=== Records supplied ===

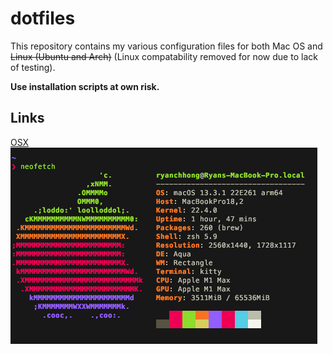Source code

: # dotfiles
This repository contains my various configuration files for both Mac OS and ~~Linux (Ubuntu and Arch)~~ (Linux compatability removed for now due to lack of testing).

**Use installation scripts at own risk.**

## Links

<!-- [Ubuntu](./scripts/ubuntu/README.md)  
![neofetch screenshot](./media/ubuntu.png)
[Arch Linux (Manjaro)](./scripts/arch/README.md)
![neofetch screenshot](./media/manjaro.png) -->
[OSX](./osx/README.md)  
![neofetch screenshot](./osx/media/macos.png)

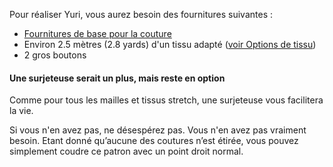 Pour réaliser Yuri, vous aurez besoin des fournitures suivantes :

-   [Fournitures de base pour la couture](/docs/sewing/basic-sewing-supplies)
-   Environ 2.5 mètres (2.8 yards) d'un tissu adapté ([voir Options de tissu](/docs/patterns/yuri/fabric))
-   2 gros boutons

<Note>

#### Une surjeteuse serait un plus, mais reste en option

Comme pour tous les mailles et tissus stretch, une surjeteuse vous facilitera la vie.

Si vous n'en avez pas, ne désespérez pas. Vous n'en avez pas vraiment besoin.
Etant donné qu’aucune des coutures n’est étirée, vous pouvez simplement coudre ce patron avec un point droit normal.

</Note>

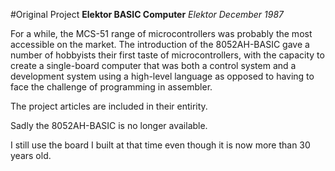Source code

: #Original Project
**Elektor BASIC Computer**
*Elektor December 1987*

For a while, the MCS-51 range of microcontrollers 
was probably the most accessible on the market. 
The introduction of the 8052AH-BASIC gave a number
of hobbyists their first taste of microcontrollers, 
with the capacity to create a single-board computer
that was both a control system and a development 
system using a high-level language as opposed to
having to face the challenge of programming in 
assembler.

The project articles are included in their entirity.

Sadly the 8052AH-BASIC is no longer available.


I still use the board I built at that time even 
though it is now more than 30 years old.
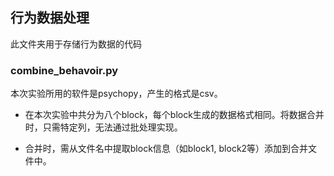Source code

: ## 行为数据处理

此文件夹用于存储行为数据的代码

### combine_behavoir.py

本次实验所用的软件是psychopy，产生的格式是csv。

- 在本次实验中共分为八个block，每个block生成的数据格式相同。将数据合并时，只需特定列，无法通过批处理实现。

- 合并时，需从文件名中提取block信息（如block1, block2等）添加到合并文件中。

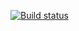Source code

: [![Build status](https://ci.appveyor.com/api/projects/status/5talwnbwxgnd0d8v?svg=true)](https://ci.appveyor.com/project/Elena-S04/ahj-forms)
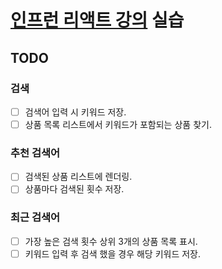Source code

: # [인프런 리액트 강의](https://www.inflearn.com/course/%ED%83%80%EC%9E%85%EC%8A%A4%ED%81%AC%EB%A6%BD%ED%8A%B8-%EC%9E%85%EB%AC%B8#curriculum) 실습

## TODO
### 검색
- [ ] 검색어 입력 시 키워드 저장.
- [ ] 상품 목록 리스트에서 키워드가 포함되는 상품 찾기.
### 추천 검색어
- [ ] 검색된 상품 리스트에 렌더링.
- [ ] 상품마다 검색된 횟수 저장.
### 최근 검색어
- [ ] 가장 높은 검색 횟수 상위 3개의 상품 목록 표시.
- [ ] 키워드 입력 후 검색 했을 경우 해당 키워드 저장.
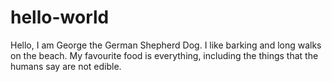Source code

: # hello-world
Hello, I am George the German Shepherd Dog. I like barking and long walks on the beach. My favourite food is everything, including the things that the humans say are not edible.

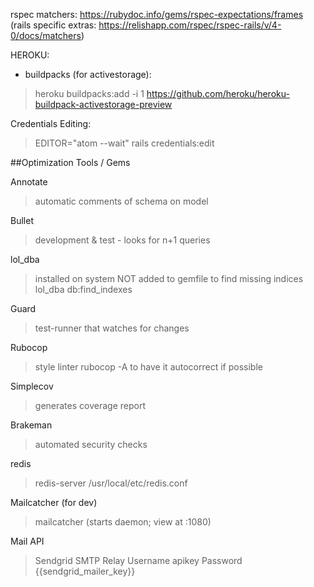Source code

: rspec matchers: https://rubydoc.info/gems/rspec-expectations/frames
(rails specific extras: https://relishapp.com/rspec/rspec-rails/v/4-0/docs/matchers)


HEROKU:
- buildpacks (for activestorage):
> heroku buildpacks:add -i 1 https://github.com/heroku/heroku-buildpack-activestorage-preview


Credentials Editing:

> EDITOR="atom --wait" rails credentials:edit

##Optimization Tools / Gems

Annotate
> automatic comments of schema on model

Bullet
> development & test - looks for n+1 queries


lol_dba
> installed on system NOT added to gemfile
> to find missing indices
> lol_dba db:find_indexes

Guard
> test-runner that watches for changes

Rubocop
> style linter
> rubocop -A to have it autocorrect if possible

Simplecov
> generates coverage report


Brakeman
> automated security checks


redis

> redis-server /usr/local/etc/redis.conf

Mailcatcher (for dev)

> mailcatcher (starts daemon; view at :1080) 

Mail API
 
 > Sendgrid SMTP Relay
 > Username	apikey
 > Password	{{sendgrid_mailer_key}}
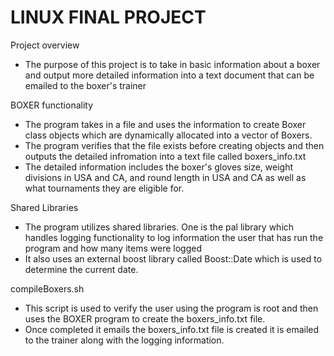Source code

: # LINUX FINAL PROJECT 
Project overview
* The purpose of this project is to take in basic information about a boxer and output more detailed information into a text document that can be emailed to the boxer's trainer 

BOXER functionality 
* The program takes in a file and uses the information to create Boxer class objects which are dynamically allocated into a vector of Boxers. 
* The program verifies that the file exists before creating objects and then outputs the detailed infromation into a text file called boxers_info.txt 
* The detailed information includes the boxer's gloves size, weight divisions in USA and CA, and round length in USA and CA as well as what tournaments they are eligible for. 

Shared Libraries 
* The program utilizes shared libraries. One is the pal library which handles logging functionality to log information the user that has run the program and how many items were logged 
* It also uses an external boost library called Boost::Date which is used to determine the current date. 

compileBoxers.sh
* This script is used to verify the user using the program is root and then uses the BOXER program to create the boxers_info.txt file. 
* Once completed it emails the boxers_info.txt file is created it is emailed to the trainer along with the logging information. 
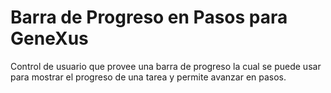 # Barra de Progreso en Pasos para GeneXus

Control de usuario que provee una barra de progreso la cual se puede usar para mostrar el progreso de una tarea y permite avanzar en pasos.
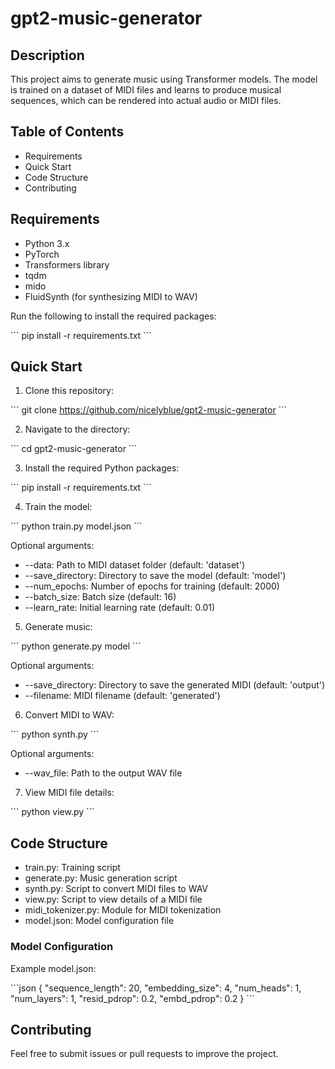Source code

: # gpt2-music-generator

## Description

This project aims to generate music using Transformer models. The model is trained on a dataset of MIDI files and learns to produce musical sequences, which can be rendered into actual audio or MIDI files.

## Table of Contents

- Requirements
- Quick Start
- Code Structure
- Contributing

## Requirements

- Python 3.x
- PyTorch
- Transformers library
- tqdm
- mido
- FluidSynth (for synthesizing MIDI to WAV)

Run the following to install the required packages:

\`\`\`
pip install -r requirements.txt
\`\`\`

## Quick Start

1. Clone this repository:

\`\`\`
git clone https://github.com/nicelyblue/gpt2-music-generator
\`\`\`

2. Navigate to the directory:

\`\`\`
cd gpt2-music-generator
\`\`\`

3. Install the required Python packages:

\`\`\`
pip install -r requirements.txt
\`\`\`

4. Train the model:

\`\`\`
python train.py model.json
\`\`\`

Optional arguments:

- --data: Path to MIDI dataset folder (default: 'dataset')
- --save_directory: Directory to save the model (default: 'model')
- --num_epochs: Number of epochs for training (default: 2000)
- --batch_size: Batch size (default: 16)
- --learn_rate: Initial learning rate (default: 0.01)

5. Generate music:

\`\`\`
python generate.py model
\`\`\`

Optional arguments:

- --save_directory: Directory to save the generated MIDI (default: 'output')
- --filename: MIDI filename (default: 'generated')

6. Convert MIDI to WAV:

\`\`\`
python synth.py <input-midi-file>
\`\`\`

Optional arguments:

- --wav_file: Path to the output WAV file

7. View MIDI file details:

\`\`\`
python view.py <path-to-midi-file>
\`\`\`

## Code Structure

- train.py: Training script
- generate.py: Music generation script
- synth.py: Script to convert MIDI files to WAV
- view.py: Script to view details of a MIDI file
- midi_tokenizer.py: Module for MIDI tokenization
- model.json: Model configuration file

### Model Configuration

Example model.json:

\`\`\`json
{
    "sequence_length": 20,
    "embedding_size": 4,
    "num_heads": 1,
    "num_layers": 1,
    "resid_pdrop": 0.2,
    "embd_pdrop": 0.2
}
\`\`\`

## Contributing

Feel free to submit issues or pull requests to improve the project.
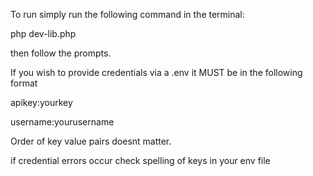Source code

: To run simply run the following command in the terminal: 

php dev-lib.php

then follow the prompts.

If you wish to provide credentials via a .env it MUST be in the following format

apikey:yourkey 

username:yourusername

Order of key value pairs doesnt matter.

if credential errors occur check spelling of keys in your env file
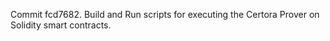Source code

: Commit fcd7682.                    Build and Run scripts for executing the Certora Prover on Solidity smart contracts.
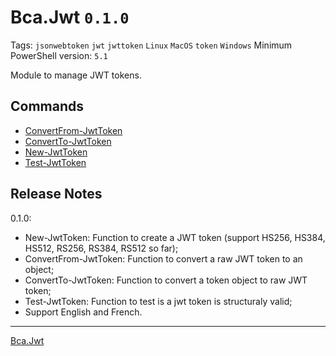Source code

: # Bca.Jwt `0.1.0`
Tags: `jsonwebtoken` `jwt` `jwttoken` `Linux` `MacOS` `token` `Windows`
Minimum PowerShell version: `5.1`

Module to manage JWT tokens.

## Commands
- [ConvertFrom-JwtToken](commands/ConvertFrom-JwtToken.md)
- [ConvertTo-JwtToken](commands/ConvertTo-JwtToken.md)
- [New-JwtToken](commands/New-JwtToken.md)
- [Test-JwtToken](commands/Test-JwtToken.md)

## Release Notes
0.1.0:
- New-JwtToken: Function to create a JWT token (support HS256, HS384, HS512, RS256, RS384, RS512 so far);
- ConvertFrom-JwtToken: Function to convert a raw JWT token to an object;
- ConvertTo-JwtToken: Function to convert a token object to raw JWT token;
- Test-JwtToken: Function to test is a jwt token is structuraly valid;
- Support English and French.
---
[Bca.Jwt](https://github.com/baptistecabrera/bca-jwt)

===

- **What the exercise asks**:
Return word for word the lines above from the line with "the boxer's trainer" to the line with "are eligible for.", including both and leaving out all others.

- **Task solution**:
* The purpose of this project is to take in basic information about a boxer and output more detailed information into a text document that can be emailed to the boxer's trainer 

BOXER functionality 
* The program takes in a file and uses the information to create Boxer class objects which are dynamically allocated into a vector of Boxers. 
* The program verifies that the file exists before creating objects and then outputs the detailed infromation into a text file called boxers_info.txt 
* The detailed information includes the boxer's gloves size, weight divisions in USA and CA, and round length in USA and CA as well as what tournaments they are eligible for. 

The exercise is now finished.